Dans nos campagnes, la société de consommation est arrivée de plein fouet, demeurant encore timide dans les années 60, puis au grand galop dans les années 70 et au-delà. Chacun a pu s’affranchir des contraintes de la terre et du climat. On trouvait de tout sur les étalages, pas besoin de « se casser le cul » à faire du jardin. Emancipation de l’Homme aurait-on pu croire …

Certains, pas plus de quelques personnes par villages, ont continué à cultiver leur petit bout de terre comme si l’époque était restée la même, comme si le modernisme n’avait pas prise sur eux. Ils ont été rejoints à un certain moment par d’autres personnes, souvent plus jeunes, qui avaient soif d’authentique et qui avaient envie de renouer avec la pratique du jardinage.

Mais les préoccupations de ces nouveaux jardiniers sont devenues assez différentes et on peut dire qu’aujourd’hui le jardinage répond à d’autres aspirations.
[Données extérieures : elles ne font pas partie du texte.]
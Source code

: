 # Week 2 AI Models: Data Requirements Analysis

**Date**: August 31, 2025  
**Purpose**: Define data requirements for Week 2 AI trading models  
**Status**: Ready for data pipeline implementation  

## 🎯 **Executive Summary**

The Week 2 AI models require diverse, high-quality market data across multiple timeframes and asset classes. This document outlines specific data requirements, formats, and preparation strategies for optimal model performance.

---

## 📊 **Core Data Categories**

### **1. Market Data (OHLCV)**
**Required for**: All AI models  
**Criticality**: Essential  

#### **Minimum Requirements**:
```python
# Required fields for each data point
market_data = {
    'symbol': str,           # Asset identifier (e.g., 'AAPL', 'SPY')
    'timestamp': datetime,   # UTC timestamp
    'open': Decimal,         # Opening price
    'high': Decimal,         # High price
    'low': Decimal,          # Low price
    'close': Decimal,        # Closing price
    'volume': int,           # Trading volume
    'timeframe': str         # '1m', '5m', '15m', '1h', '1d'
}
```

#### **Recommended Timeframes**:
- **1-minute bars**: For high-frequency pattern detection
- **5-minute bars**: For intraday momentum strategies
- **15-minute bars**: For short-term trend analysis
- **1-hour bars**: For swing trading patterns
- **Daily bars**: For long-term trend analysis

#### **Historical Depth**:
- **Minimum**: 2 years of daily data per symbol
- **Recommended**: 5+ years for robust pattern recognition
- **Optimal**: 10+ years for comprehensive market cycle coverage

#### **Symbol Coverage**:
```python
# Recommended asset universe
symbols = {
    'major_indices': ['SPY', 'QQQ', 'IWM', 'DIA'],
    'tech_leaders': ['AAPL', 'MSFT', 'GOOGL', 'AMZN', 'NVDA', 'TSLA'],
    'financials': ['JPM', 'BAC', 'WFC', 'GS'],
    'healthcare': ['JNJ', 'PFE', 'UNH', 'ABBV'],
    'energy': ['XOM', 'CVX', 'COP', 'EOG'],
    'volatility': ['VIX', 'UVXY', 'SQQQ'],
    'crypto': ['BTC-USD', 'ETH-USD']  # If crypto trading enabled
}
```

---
Car aujourd’hui on ne jardine plus tout à fait pour les mêmes raisons.

Evidemment on jardine toujours pour se nourrir des produits de son jardin. Cette fonction nourricière du jardin existe encore bel et bien (même si très peu de jardiniers arrivent à boucler le cycle annuel de la production de nourriture) et il se pourrait même que cette fonction reprenne du poil de la bête dans les temps qui viennent. Jardiner, c’est donc avant tout produire des légumes !

Mais on jardine aussi de plus en plus dans une démarche qualitative. Car si la plupart d’entre nous a les moyens d’acheter des fruits et des légumes, on sait que la qualité des produits du commerce n’est plus vraiment là. Les pommes sont pesticidées à outrance, les concombres n’ont plus le goût de concombres et les tomates sans goût ont pris une telle apparence de plastique qu’on se demande si ce ne sont pas des produits dérivés du pétrole.

On jardine aussi pour des raisons esthétiques. Car le jardinier est souvent quelqu’un qui aime aménager son espace de vie. Il se crée son petit domaine, façonné suivant son aspiration à vivre dans un espace qui lui convient. Autant de jardiniers différents, autant de jardins différents !

Le jardinage a aussi aujourd’hui, sans doute plus qu’autrefois, une dimension sociale. Le jardin est un lieu de rencontres. Le jardinier aime partager sa passion. Il y a souvent autour de chaque jardinier un micro-réseau de personnes qui parlent de jardinage, se partagent des graines, des conseils, boivent un verre de bière ensemble …  J’aime à dire que le jardinier est un sauvage sociable. « Sauvage » parce qu’il aime se retrouver seul au milieu de ses légumes, de ses fleurs, perdu dans ses pensées…et « sociable » parce qu’il aime partager tout ça. Le jardinier est intarissable quand il parle de ses tomates ou de ses salades, il est même parfois difficile de le faire taire.

On jardine aussi pour « se vider la tête ». Le jardinage peut aider à se déstresser, à prendre de la distance par rapport à sa propre vie, professionnelle ou familiale. Et comme notre société moderne nous inflige une vie hyperactive et trépidante, nul doute que cette fonction de bien-être est une fonction essentielle du jardinage. Quand on est dans son jardin, on ne pense plus vraiment aux tracasseries de la vie quotidienne. Faire du jardin, c’est vivre sans doute dans sa petite bulle mais c’est aussi prendre de la distance, du recul, par rapport aux problèmes. Et combien de problèmes résolus lorsqu’on se met à y réfléchir sereinement, la pioche à la main ?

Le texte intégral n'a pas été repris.